Hotel Mooncakes That’ll Make You Everybody’s Favourite Person

  • By Bryan Goh


Truth be told, we don’t really care so much for the Mid-Autumn festival because in the grand scheme of things, it doesn’t have the feel-good factor of Christmas (start shopping early) or the dress-up aspect of Halloween (hands up if you’re going as Keanu this year). If you have to satisfy your folks, the in-laws or overzealous friends who seem to enjoy this festival, here are six hotels who have perfected the art of the classic Chinese pastry. 

Pictured Above: Intercontinental Singapore.
Its filling is dense, its salted egg yolk is rich and its pastry is oily (as it should be) so thankfully, the good people at Intercontinental Singapore are providing a travel tea set that consists of a teapot, a pitcher and three teacups.

If you’ve decided to model your dietary habits after Antoni from Queer Eye, there are healthier baked options like the Low-Sugar White Lotus Paste and Macadamia Nuts ($72 for a box of four) or Ronnefeldt tea-infused ones ($76 for a box of four). 


JW Marriott Singapore South Beach

The stalwart of the festival is available at the hotel — the glazed mooncakes with their lotus filling and salted egg yokes. For the millenial folks like us, go for the Blueberry Mooncake ($74 for a box of eight) instead that has a blueberry-infused lotus seed filling, or the Premium Mixed Nuts Mooncake ($82 for a box of eight) that is packed with pecans, almonds and sesame. 


Regent Hotel

The flavour of Regent Hotel’s mooncakes read like a fine dining menu (which also means the geriatrics won’t enjoy it) — osmanthus tea and purple cauliflower, truffle carbonara and yuzu strawberry cheesecake.

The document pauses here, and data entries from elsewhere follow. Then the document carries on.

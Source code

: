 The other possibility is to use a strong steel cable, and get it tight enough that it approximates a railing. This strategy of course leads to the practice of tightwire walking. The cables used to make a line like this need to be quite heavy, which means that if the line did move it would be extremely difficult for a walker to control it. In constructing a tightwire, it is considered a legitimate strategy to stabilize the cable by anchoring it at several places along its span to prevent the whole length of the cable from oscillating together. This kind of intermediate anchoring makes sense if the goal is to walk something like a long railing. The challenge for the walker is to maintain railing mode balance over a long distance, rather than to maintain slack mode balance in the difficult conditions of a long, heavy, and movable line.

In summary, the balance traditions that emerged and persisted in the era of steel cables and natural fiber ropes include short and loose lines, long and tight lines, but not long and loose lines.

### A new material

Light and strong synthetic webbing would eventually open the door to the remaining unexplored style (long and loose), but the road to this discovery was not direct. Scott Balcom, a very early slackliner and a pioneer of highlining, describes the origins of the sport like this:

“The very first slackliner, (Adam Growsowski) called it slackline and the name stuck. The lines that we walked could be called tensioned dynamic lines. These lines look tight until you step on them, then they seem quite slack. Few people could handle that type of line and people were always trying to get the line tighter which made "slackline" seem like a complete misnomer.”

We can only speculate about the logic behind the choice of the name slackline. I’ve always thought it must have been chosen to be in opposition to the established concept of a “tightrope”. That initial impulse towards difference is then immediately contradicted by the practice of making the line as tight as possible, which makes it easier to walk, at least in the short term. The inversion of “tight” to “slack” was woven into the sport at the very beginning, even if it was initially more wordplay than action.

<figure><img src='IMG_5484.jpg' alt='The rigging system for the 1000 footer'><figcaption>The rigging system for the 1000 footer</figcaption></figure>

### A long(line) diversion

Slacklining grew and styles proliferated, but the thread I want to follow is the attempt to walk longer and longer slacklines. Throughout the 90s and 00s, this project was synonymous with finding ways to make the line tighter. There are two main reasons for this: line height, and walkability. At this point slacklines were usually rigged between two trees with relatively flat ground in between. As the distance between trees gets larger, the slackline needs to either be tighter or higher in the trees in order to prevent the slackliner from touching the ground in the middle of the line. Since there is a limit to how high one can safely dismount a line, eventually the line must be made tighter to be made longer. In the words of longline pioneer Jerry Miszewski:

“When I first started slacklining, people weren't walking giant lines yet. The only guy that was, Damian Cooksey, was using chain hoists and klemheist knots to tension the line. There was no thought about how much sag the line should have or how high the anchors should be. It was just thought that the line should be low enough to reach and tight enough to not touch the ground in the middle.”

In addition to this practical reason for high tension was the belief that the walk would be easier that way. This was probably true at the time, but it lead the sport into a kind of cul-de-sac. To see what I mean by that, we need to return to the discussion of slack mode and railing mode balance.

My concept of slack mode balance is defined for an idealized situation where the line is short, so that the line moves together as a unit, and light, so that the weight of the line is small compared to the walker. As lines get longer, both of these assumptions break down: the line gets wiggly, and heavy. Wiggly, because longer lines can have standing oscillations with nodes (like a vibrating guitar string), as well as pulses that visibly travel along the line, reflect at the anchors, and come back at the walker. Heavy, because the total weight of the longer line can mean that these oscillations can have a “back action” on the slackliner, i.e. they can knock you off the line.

If you have to appease the elders, there are traditional flavours such as white lotus paste with double yolk and melon seeds ($81.30 for a box of two). 

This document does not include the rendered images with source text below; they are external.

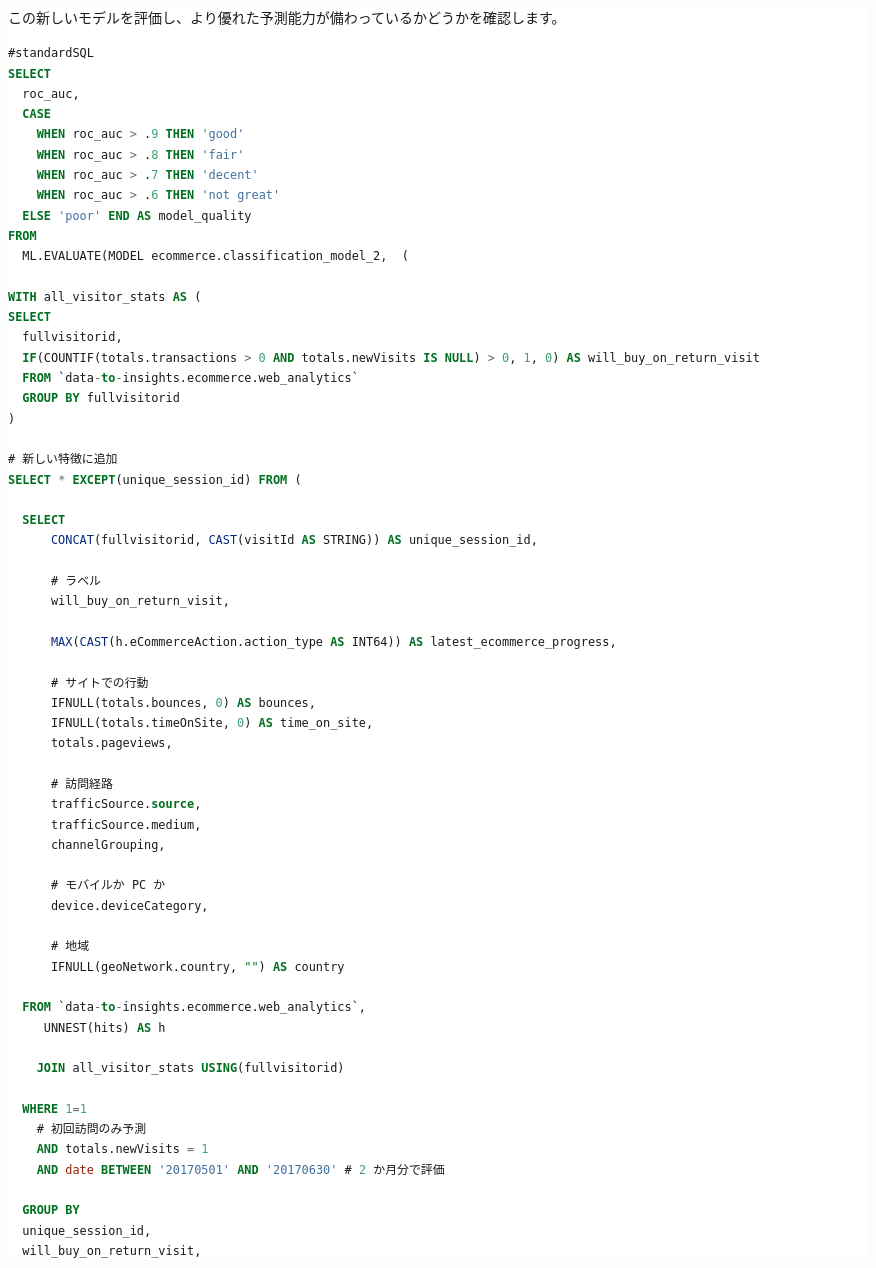 <p>この新しいモデルを評価し、より優れた予測能力が備わっているかどうかを確認します。</p>

```sql
#standardSQL
SELECT
  roc_auc,
  CASE
    WHEN roc_auc > .9 THEN 'good'
    WHEN roc_auc > .8 THEN 'fair'
    WHEN roc_auc > .7 THEN 'decent'
    WHEN roc_auc > .6 THEN 'not great'
  ELSE 'poor' END AS model_quality
FROM
  ML.EVALUATE(MODEL ecommerce.classification_model_2,  (

WITH all_visitor_stats AS (
SELECT
  fullvisitorid,
  IF(COUNTIF(totals.transactions > 0 AND totals.newVisits IS NULL) > 0, 1, 0) AS will_buy_on_return_visit
  FROM `data-to-insights.ecommerce.web_analytics`
  GROUP BY fullvisitorid
)

# 新しい特徴に追加
SELECT * EXCEPT(unique_session_id) FROM (

  SELECT
      CONCAT(fullvisitorid, CAST(visitId AS STRING)) AS unique_session_id,

      # ラベル
      will_buy_on_return_visit,

      MAX(CAST(h.eCommerceAction.action_type AS INT64)) AS latest_ecommerce_progress,

      # サイトでの行動
      IFNULL(totals.bounces, 0) AS bounces,
      IFNULL(totals.timeOnSite, 0) AS time_on_site,
      totals.pageviews,

      # 訪問経路
      trafficSource.source,
      trafficSource.medium,
      channelGrouping,

      # モバイルか PC か
      device.deviceCategory,

      # 地域
      IFNULL(geoNetwork.country, "") AS country

  FROM `data-to-insights.ecommerce.web_analytics`,
     UNNEST(hits) AS h

    JOIN all_visitor_stats USING(fullvisitorid)

  WHERE 1=1
    # 初回訪問のみ予測
    AND totals.newVisits = 1
    AND date BETWEEN '20170501' AND '20170630' # 2 か月分で評価

  GROUP BY
  unique_session_id,
  will_buy_on_return_visit,
```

Shangri-La Shang Hotel, Shang Palace

When you have a good thing, you stick to the tried-and-tested formula. When you’re Shang Palace, you provide two even toothsome mooncake flavours — a kaya one with white chocolate, reduced sugar white lotus paste with assorted nuts and a yuzu flavoured one with sake, white chocolate, reduced sugar white lotus paste and assorted nuts ($80 for a box of four). 


Singapore Marriott Tang Plaza Hotel

You’re going to be paying $238 for a box of mooncakes but do the other hotels throw in a bottle of 2015 Château Rieussec Premier Cru Classé Sauternes (in less fancy terms, it’s a bottle of white)? We don’t think so but back to the mooncakes that come with it — the limited edition this year is a red date flavoured one with pistachio, French cured ham, sesame, and the classic salted egg. 


The Ritz-Carlton, Millenia Singapore

The snow skin mooncake is the Bruno Mars of the pastry world — it’s palatable to most people and if you really want to gripe about it, it’s hard to find a reason to. The Ritz-Carlton Millenia Singapore has dropped two hits with a mini green tea and white lotus version ($72 for a box of eight).